[Start of Attachment]
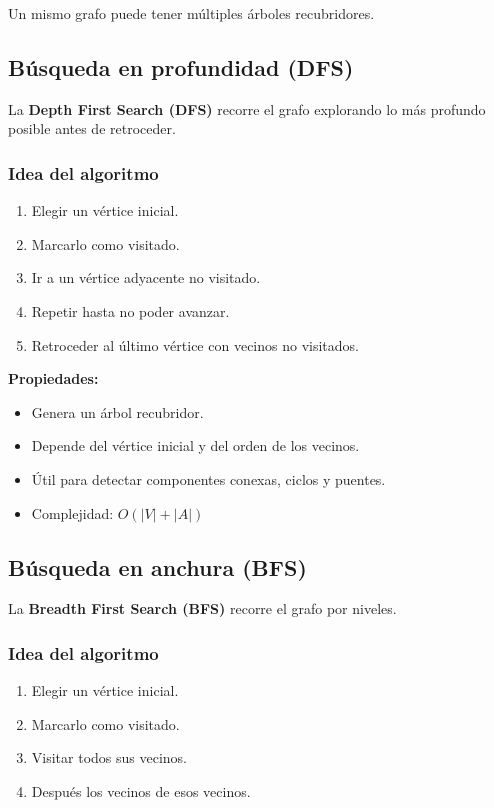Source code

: \documentclass[12pt]{article}
\theoremstyle{plain}
\theoremstyle{definition}
\theoremstyle{remark}
\begin{document}
Un mismo grafo puede tener múltiples árboles recubridores.

\subsection*{Búsqueda en profundidad (DFS)}

La \textbf{Depth First Search (DFS)} recorre el grafo explorando lo más profundo posible antes de retroceder.

\subsubsection*{Idea del algoritmo}

\begin{enumerate}
    \item Elegir un vértice inicial.
    \item Marcarlo como visitado.
    \item Ir a un vértice adyacente no visitado.
    \item Repetir hasta no poder avanzar.
    \item Retroceder al último vértice con vecinos no visitados.
\end{enumerate}

\textbf{Propiedades:}

\begin{itemize}
    \item Genera un árbol recubridor.
    \item Depende del vértice inicial y del orden de los vecinos.
    \item Útil para detectar componentes conexas, ciclos y puentes.
    \item Complejidad: $O(|V| + |A|)$
\end{itemize}

\subsection*{Búsqueda en anchura (BFS)}

La \textbf{Breadth First Search (BFS)} recorre el grafo por niveles.

\subsubsection*{Idea del algoritmo}

\begin{enumerate}
    \item Elegir un vértice inicial.
    \item Marcarlo como visitado.
    \item Visitar todos sus vecinos.
    \item Después los vecinos de esos vecinos.
\end{enumerate}
\end{document}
[End of Attachment]
What to work on - Retype the full listing exactly; pictures stay out.

Answer space -
Source code

: \documentclass[12pt]{article}
\theoremstyle{plain}
\theoremstyle{definition}
\theoremstyle{remark}
\begin{document}
Un mismo grafo puede tener múltiples árboles recubridores.

\subsection*{Búsqueda en profundidad (DFS)}

La \textbf{Depth First Search (DFS)} recorre el grafo explorando lo más profundo posible antes de retroceder.

\subsubsection*{Idea del algoritmo}

\begin{enumerate}
    \item Elegir un vértice inicial.
    \item Marcarlo como visitado.
    \item Ir a un vértice adyacente no visitado.
    \item Repetir hasta no poder avanzar.
    \item Retroceder al último vértice con vecinos no visitados.
\end{enumerate}

\textbf{Propiedades:}

\begin{itemize}
    \item Genera un árbol recubridor.
    \item Depende del vértice inicial y del orden de los vecinos.
    \item Útil para detectar componentes conexas, ciclos y puentes.
    \item Complejidad: $O(|V| + |A|)$
\end{itemize}

\subsection*{Búsqueda en anchura (BFS)}

La \textbf{Breadth First Search (BFS)} recorre el grafo por niveles.

\subsubsection*{Idea del algoritmo}

\begin{enumerate}
    \item Elegir un vértice inicial.
    \item Marcarlo como visitado.
    \item Visitar todos sus vecinos.
    \item Después los vecinos de esos vecinos.
\end{enumerate}
\end{document}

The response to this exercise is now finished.